---------- Supplied data
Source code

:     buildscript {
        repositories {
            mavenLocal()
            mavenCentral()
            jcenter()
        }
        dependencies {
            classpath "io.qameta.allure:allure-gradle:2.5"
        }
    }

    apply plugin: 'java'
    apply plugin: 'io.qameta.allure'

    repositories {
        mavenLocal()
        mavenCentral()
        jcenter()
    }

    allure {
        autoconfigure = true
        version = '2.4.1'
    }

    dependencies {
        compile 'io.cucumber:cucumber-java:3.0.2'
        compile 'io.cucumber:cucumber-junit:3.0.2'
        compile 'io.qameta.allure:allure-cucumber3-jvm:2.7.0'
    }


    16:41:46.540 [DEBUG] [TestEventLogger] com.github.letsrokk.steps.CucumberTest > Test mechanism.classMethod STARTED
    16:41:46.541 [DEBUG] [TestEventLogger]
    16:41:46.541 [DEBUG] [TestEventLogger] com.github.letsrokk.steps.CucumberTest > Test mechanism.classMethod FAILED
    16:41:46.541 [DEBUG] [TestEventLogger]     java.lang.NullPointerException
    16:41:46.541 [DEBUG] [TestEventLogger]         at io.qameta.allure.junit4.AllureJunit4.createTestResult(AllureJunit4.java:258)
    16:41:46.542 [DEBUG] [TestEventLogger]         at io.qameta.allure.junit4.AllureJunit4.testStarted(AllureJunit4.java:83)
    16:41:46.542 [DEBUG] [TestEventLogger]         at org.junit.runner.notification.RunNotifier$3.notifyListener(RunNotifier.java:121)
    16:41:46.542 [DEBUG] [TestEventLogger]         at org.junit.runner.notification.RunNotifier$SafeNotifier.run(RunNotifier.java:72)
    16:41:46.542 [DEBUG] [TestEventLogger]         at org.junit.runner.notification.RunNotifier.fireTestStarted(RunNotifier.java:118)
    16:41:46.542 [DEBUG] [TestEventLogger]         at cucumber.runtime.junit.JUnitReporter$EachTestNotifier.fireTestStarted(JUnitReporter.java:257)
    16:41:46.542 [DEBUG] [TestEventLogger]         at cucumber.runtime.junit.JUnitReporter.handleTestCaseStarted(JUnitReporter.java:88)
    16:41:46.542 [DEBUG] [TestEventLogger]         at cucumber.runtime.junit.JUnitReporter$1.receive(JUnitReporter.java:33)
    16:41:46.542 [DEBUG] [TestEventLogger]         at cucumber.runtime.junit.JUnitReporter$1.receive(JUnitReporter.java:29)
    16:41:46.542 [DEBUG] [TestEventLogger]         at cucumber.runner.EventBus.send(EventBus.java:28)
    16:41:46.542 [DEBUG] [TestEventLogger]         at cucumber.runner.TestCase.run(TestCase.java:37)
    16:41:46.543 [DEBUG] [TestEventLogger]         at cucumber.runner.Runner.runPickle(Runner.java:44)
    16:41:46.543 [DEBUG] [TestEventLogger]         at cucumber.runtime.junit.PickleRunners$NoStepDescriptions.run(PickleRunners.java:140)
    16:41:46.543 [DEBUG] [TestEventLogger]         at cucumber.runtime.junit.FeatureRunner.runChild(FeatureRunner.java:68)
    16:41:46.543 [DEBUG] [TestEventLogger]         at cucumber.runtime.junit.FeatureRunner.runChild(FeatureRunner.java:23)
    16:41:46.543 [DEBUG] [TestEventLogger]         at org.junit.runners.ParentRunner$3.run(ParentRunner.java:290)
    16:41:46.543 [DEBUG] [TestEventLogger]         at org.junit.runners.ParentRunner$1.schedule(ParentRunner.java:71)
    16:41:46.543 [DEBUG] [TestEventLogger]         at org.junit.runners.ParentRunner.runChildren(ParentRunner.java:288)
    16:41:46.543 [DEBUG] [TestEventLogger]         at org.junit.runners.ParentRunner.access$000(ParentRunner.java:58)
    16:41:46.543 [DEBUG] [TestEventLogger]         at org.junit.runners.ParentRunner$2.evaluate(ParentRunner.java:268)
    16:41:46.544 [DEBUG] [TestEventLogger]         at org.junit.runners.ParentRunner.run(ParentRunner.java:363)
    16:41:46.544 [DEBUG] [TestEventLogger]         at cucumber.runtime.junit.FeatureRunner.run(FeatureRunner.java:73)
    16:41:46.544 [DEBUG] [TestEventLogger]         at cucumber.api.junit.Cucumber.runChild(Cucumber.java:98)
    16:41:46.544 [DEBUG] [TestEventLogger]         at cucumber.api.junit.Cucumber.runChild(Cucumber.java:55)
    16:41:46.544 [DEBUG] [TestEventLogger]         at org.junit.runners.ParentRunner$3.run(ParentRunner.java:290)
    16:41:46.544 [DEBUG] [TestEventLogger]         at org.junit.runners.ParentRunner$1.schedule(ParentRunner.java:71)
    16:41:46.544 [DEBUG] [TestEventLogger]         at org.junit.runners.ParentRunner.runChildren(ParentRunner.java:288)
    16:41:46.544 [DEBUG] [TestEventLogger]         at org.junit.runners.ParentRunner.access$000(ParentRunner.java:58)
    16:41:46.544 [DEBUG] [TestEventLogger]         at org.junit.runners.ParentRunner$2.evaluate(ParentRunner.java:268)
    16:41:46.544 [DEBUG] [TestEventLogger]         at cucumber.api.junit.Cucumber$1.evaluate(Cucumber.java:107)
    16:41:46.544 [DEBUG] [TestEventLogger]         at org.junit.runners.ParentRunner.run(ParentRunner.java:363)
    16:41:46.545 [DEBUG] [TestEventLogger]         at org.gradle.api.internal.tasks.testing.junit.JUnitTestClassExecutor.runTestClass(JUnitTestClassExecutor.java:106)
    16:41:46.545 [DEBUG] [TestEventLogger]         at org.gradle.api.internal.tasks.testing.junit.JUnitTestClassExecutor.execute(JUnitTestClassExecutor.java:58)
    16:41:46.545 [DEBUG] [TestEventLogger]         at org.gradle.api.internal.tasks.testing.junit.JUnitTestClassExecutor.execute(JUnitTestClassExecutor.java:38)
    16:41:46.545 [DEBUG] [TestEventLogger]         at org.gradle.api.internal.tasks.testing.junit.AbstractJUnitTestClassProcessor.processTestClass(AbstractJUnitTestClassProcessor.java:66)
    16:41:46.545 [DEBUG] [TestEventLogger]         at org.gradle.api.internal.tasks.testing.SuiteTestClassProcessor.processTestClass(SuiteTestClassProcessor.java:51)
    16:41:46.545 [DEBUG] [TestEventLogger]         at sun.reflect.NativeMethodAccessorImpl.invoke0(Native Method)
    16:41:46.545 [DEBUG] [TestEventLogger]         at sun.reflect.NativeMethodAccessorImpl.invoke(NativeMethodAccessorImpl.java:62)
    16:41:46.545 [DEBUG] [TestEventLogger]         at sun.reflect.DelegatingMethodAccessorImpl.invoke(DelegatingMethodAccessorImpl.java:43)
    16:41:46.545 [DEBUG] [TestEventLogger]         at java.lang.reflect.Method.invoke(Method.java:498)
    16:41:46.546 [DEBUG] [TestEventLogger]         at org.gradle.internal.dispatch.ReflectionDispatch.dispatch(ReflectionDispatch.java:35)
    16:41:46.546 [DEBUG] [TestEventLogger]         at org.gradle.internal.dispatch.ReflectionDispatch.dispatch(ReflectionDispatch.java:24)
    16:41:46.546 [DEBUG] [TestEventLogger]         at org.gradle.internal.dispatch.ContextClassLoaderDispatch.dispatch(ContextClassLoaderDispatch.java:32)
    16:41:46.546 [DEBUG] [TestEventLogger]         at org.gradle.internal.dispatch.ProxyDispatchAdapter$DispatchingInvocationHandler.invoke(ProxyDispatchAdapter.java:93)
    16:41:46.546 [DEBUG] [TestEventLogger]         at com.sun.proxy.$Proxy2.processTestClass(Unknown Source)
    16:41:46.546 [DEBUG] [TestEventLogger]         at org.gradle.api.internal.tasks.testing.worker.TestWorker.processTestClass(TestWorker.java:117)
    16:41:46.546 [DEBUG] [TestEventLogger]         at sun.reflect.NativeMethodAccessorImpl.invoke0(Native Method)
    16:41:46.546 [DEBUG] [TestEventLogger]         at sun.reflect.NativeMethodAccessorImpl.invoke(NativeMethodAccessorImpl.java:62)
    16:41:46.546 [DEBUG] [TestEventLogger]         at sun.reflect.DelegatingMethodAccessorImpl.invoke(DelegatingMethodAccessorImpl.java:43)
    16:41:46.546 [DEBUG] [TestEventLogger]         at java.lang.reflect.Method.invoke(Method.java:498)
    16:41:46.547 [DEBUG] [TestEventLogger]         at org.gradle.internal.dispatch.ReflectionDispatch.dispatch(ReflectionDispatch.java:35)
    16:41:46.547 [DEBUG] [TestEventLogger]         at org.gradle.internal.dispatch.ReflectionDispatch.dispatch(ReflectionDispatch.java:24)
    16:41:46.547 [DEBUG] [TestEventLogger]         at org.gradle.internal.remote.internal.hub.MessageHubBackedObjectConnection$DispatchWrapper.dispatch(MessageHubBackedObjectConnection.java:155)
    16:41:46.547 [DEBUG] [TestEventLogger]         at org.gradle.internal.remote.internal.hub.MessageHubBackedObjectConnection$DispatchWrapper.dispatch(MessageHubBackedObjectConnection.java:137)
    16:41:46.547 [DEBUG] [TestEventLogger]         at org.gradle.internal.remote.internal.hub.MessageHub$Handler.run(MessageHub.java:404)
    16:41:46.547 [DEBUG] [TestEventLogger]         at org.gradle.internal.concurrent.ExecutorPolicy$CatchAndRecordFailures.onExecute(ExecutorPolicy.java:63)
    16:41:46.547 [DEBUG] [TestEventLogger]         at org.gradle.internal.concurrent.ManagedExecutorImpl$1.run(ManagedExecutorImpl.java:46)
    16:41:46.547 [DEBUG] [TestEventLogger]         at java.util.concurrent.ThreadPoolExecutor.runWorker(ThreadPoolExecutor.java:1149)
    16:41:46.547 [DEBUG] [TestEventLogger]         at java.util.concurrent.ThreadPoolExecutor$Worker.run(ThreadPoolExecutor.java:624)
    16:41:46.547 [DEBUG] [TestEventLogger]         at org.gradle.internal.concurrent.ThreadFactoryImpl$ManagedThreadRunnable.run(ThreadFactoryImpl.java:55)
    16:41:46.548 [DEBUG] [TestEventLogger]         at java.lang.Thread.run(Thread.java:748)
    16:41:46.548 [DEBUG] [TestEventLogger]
--------------------
#### Problem details
Count each line above that has the word "schedule" in it, and write down nothing but the total.

#### The answer
2